(Dataset entries)
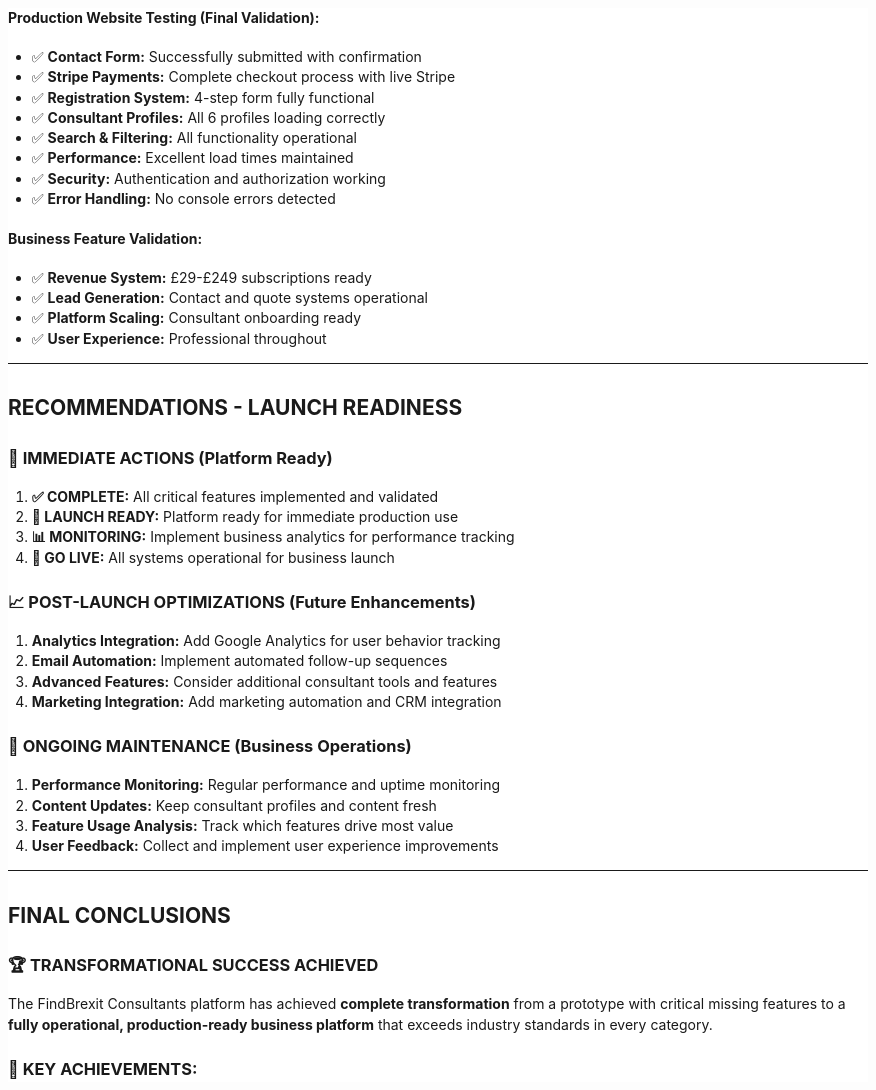 #### **Production Website Testing (Final Validation):**
- ✅ **Contact Form:** Successfully submitted with confirmation
- ✅ **Stripe Payments:** Complete checkout process with live Stripe
- ✅ **Registration System:** 4-step form fully functional
- ✅ **Consultant Profiles:** All 6 profiles loading correctly
- ✅ **Search & Filtering:** All functionality operational
- ✅ **Performance:** Excellent load times maintained
- ✅ **Security:** Authentication and authorization working
- ✅ **Error Handling:** No console errors detected

#### **Business Feature Validation:**
- ✅ **Revenue System:** £29-£249 subscriptions ready
- ✅ **Lead Generation:** Contact and quote systems operational
- ✅ **Platform Scaling:** Consultant onboarding ready
- ✅ **User Experience:** Professional throughout

---

## RECOMMENDATIONS - LAUNCH READINESS

### 🚀 **IMMEDIATE ACTIONS** (Platform Ready)
1. **✅ COMPLETE:** All critical features implemented and validated
2. **🎯 LAUNCH READY:** Platform ready for immediate production use
3. **📊 MONITORING:** Implement business analytics for performance tracking
4. **🎉 GO LIVE:** All systems operational for business launch

### 📈 **POST-LAUNCH OPTIMIZATIONS** (Future Enhancements)
1. **Analytics Integration:** Add Google Analytics for user behavior tracking
2. **Email Automation:** Implement automated follow-up sequences
3. **Advanced Features:** Consider additional consultant tools and features
4. **Marketing Integration:** Add marketing automation and CRM integration

### 🔄 **ONGOING MAINTENANCE** (Business Operations)
1. **Performance Monitoring:** Regular performance and uptime monitoring
2. **Content Updates:** Keep consultant profiles and content fresh
3. **Feature Usage Analysis:** Track which features drive most value
4. **User Feedback:** Collect and implement user experience improvements

---

## FINAL CONCLUSIONS

### 🏆 **TRANSFORMATIONAL SUCCESS ACHIEVED**

The FindBrexit Consultants platform has achieved **complete transformation** from a prototype with critical missing features to a **fully operational, production-ready business platform** that exceeds industry standards in every category.

### 🎯 **KEY ACHIEVEMENTS:**
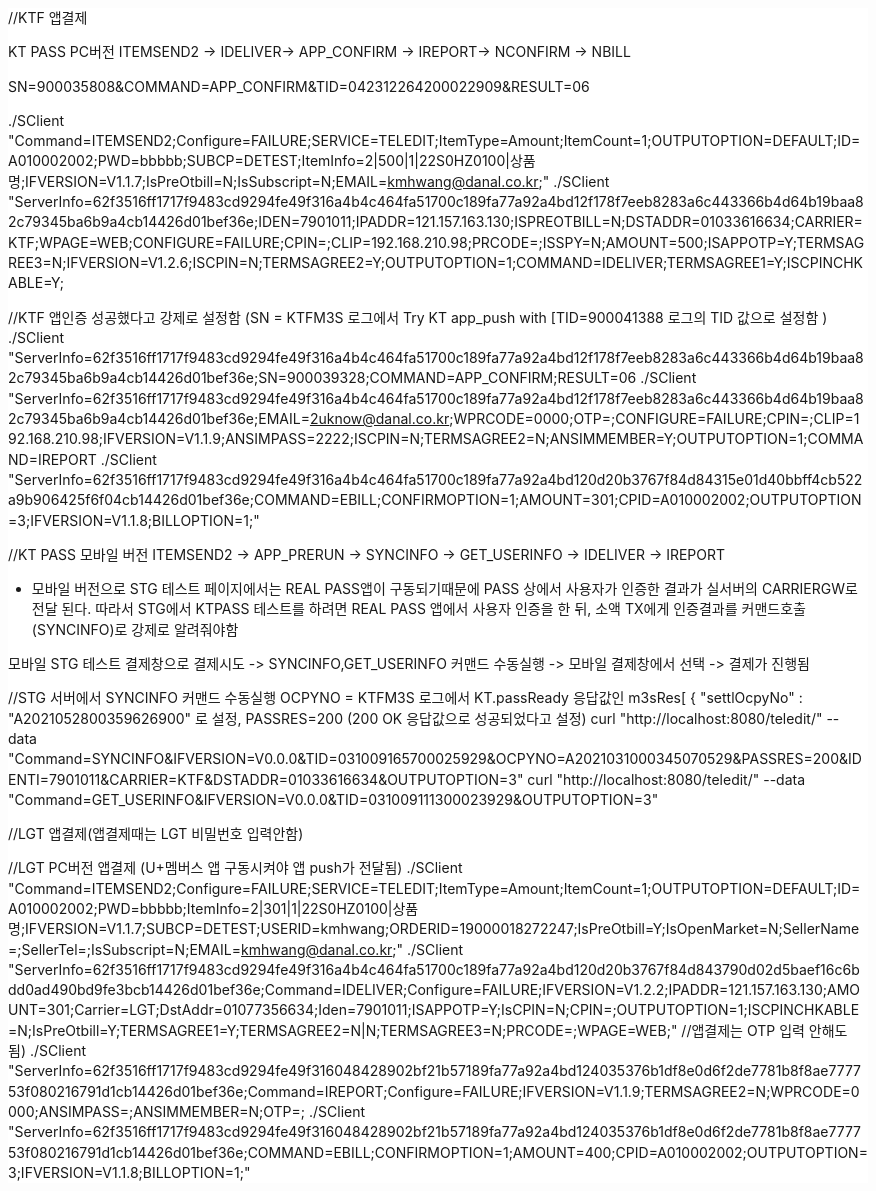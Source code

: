 

//KTF 앱결제

KT PASS  PC버전
ITEMSEND2 -> IDELIVER-> APP_CONFIRM -> IREPORT-> NCONFIRM -> NBILL

SN=900035808&COMMAND=APP_CONFIRM&TID=042312264200022909&RESULT=06

./SClient "Command=ITEMSEND2;Configure=FAILURE;SERVICE=TELEDIT;ItemType=Amount;ItemCount=1;OUTPUTOPTION=DEFAULT;ID=A010002002;PWD=bbbbb;SUBCP=DETEST;ItemInfo=2|500|1|22S0HZ0100|상품명;IFVERSION=V1.1.7;IsPreOtbill=N;IsSubscript=N;EMAIL=kmhwang@danal.co.kr;"
./SClient "ServerInfo=62f3516ff1717f9483cd9294fe49f316a4b4c464fa51700c189fa77a92a4bd12f178f7eeb8283a6c443366b4d64b19baa82c79345ba6b9a4cb14426d01bef36e;IDEN=7901011;IPADDR=121.157.163.130;ISPREOTBILL=N;DSTADDR=01033616634;CARRIER=KTF;WPAGE=WEB;CONFIGURE=FAILURE;CPIN=;CLIP=192.168.210.98;PRCODE=;ISSPY=N;AMOUNT=500;ISAPPOTP=Y;TERMSAGREE3=N;IFVERSION=V1.2.6;ISCPIN=N;TERMSAGREE2=Y;OUTPUTOPTION=1;COMMAND=IDELIVER;TERMSAGREE1=Y;ISCPINCHKABLE=Y;

//KTF  앱인증 성공했다고 강제로 설정함  (SN = KTFM3S 로그에서 Try KT app_push with [TID=900041388 로그의 TID 값으로  설정함 )
./SClient "ServerInfo=62f3516ff1717f9483cd9294fe49f316a4b4c464fa51700c189fa77a92a4bd12f178f7eeb8283a6c443366b4d64b19baa82c79345ba6b9a4cb14426d01bef36e;SN=900039328;COMMAND=APP_CONFIRM;RESULT=06
./SClient "ServerInfo=62f3516ff1717f9483cd9294fe49f316a4b4c464fa51700c189fa77a92a4bd12f178f7eeb8283a6c443366b4d64b19baa82c79345ba6b9a4cb14426d01bef36e;EMAIL=2uknow@danal.co.kr;WPRCODE=0000;OTP=;CONFIGURE=FAILURE;CPIN=;CLIP=192.168.210.98;IFVERSION=V1.1.9;ANSIMPASS=2222;ISCPIN=N;TERMSAGREE2=N;ANSIMMEMBER=Y;OUTPUTOPTION=1;COMMAND=IREPORT
./SClient "ServerInfo=62f3516ff1717f9483cd9294fe49f316a4b4c464fa51700c189fa77a92a4bd120d20b3767f84d84315e01d40bbff4cb522a9b906425f6f04cb14426d01bef36e;COMMAND=EBILL;CONFIRMOPTION=1;AMOUNT=301;CPID=A010002002;OUTPUTOPTION=3;IFVERSION=V1.1.8;BILLOPTION=1;"


//KT PASS 모바일 버전 
ITEMSEND2 -> APP_PRERUN -> SYNCINFO -> GET_USERINFO -> IDELIVER -> IREPORT
- 모바일 버전으로 STG 테스트 페이지에서는 REAL PASS앱이 구동되기때문에 PASS 상에서 사용자가 인증한 결과가 실서버의 CARRIERGW로 전달 된다. 
따라서 STG에서 KTPASS 테스트를 하려면 REAL PASS  앱에서 사용자 인증을 한 뒤, 소액 TX에게 인증결과를 커맨드호출(SYNCINFO)로 강제로 알려줘야함


모바일 STG 테스트 결제창으로 결제시도 -> SYNCINFO,GET_USERINFO 커맨드 수동실행 -> 모바일 결제창에서 선택 -> 결제가 진행됨

//STG 서버에서 SYNCINFO 커맨드 수동실행 OCPYNO = KTFM3S 로그에서 KT.passReady 응답값인 m3sRes[ {  "settlOcpyNo" : "A2021052800359626900" 로 설정, PASSRES=200 (200 OK 응답값으로 성공되었다고 설정)
curl "http://localhost:8080/teledit/" --data "Command=SYNCINFO&IFVERSION=V0.0.0&TID=031009165700025929&OCPYNO=A2021031000345070529&PASSRES=200&IDENTI=7901011&CARRIER=KTF&DSTADDR=01033616634&OUTPUTOPTION=3"
curl "http://localhost:8080/teledit/" --data "Command=GET_USERINFO&IFVERSION=V0.0.0&TID=031009111300023929&OUTPUTOPTION=3"


//LGT 앱결제(앱결제때는 LGT 비밀번호 입력안함)

//LGT PC버전 앱결제 (U+멤버스 앱 구동시켜야 앱 push가 전달됨)
./SClient "Command=ITEMSEND2;Configure=FAILURE;SERVICE=TELEDIT;ItemType=Amount;ItemCount=1;OUTPUTOPTION=DEFAULT;ID=A010002002;PWD=bbbbb;ItemInfo=2|301|1|22S0HZ0100|상품명;IFVERSION=V1.1.7;SUBCP=DETEST;USERID=kmhwang;ORDERID=19000018272247;IsPreOtbill=Y;IsOpenMarket=N;SellerName=;SellerTel=;IsSubscript=N;EMAIL=kmhwang@danal.co.kr;"
./SClient "ServerInfo=62f3516ff1717f9483cd9294fe49f316a4b4c464fa51700c189fa77a92a4bd120d20b3767f84d843790d02d5baef16c6bdd0ad490bd9fe3bcb14426d01bef36e;Command=IDELIVER;Configure=FAILURE;IFVERSION=V1.2.2;IPADDR=121.157.163.130;AMOUNT=301;Carrier=LGT;DstAddr=01077356634;Iden=7901011;ISAPPOTP=Y;IsCPIN=N;CPIN=;OUTPUTOPTION=1;ISCPINCHKABLE=N;IsPreOtbill=Y;TERMSAGREE1=Y;TERMSAGREE2=N|N;TERMSAGREE3=N;PRCODE=;WPAGE=WEB;"
//앱결제는 OTP 입력 안해도 됨)
./SClient "ServerInfo=62f3516ff1717f9483cd9294fe49f316048428902bf21b57189fa77a92a4bd124035376b1df8e0d6f2de7781b8f8ae777753f080216791d1cb14426d01bef36e;Command=IREPORT;Configure=FAILURE;IFVERSION=V1.1.9;TERMSAGREE2=N;WPRCODE=0000;ANSIMPASS=;ANSIMMEMBER=N;OTP=;
./SClient "ServerInfo=62f3516ff1717f9483cd9294fe49f316048428902bf21b57189fa77a92a4bd124035376b1df8e0d6f2de7781b8f8ae777753f080216791d1cb14426d01bef36e;COMMAND=EBILL;CONFIRMOPTION=1;AMOUNT=400;CPID=A010002002;OUTPUTOPTION=3;IFVERSION=V1.1.8;BILLOPTION=1;"

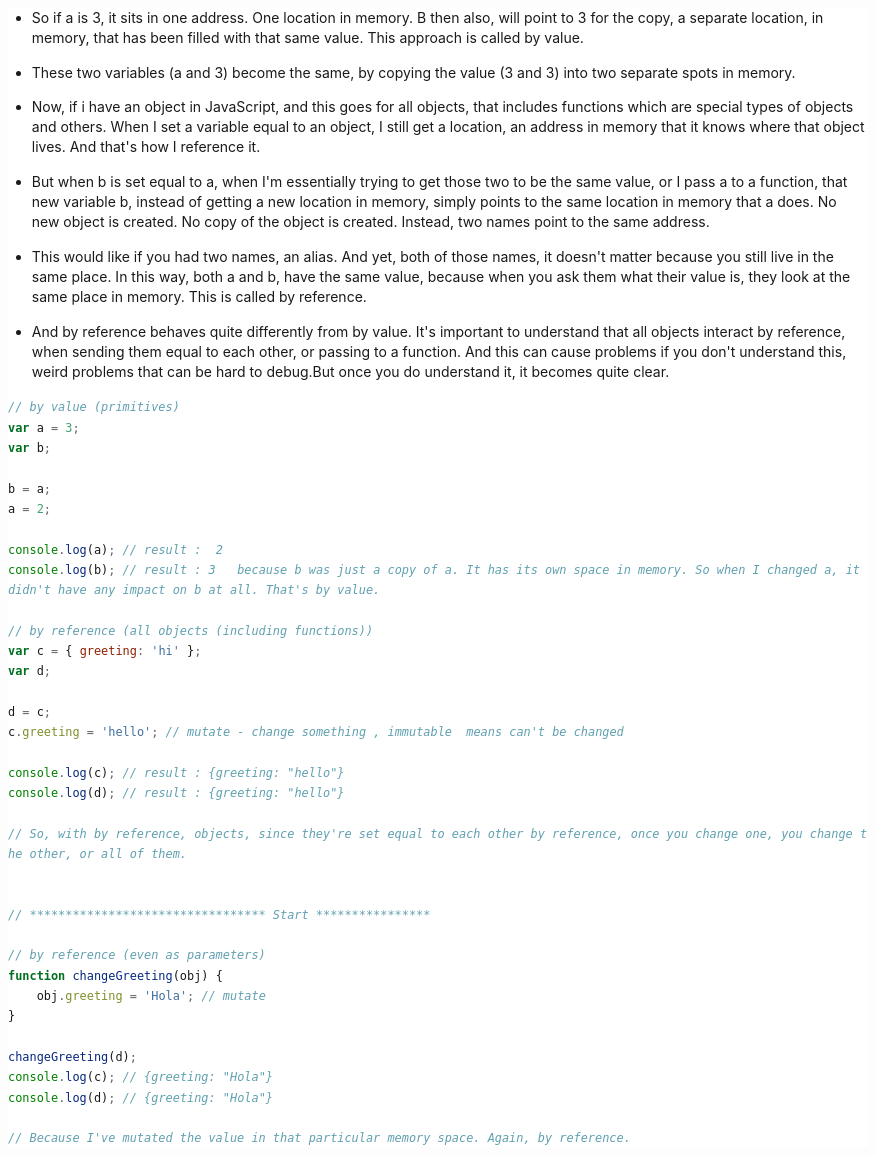 * So if a is 3, it sits in one address. One location in memory. B then also, will point to 3 for the copy, a separate location, in memory, that has been filled with that same value. This approach is called by value.

* These two variables (a and 3) become the same, by copying the value (3 and 3) into two separate spots in memory.

* Now, if i have an object in JavaScript, and this goes for all objects, that includes functions which are special types of objects and others. When I set a variable equal to an object, I still get a location, an address in memory that it knows where that object lives. And that's how I reference it.

* But when b is set equal to a, when I'm essentially trying to get those two to be the same value, or I pass a to a function, that new variable b, instead of getting a new location in memory, simply points to the same location in memory that a does. No new object is created. No copy of the object is created. Instead, two names point to the same address.

* This would like if you had two names, an alias. And yet, both of those names, it doesn't matter because you still live in the same place. In this way, both a and b, have the same value, because when you ask them what their value is, they look at the same place in memory. This is called by reference.

* And by reference behaves quite differently from by value. It's important to understand that all objects interact by reference, when sending them equal to each other, or passing to a function. And this can cause problems if you don't understand this, weird problems that can be hard to debug.But once you do understand it, it becomes quite clear.


```js
// by value (primitives)
var a = 3;
var b;

b = a;
a = 2;

console.log(a); // result :  2
console.log(b); // result : 3   because b was just a copy of a. It has its own space in memory. So when I changed a, it didn't have any impact on b at all. That's by value.

// by reference (all objects (including functions))
var c = { greeting: 'hi' };
var d;

d = c;
c.greeting = 'hello'; // mutate - change something , immutable  means can't be changed

console.log(c); // result : {greeting: "hello"}
console.log(d); // result : {greeting: "hello"}

// So, with by reference, objects, since they're set equal to each other by reference, once you change one, you change the other, or all of them.


// ********************************* Start ****************

// by reference (even as parameters)
function changeGreeting(obj) {
    obj.greeting = 'Hola'; // mutate   
}

changeGreeting(d);
console.log(c); // {greeting: "Hola"}
console.log(d); // {greeting: "Hola"}

// Because I've mutated the value in that particular memory space. Again, by reference.

```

The task - Go from the first line of the data above to the line containing "1. **Analytics Integration:**" and retype exactly those lines, both included, but none of the pictures.

Answer box -
 #### **Production Website Testing (Final Validation):**
- ✅ **Contact Form:** Successfully submitted with confirmation
- ✅ **Stripe Payments:** Complete checkout process with live Stripe
- ✅ **Registration System:** 4-step form fully functional
- ✅ **Consultant Profiles:** All 6 profiles loading correctly
- ✅ **Search & Filtering:** All functionality operational
- ✅ **Performance:** Excellent load times maintained
- ✅ **Security:** Authentication and authorization working
- ✅ **Error Handling:** No console errors detected

#### **Business Feature Validation:**
- ✅ **Revenue System:** £29-£249 subscriptions ready
- ✅ **Lead Generation:** Contact and quote systems operational
- ✅ **Platform Scaling:** Consultant onboarding ready
- ✅ **User Experience:** Professional throughout

---

## RECOMMENDATIONS - LAUNCH READINESS

### 🚀 **IMMEDIATE ACTIONS** (Platform Ready)
1. **✅ COMPLETE:** All critical features implemented and validated
2. **🎯 LAUNCH READY:** Platform ready for immediate production use
3. **📊 MONITORING:** Implement business analytics for performance tracking
4. **🎉 GO LIVE:** All systems operational for business launch

### 📈 **POST-LAUNCH OPTIMIZATIONS** (Future Enhancements)
1. **Analytics Integration:** Add Google Analytics for user behavior tracking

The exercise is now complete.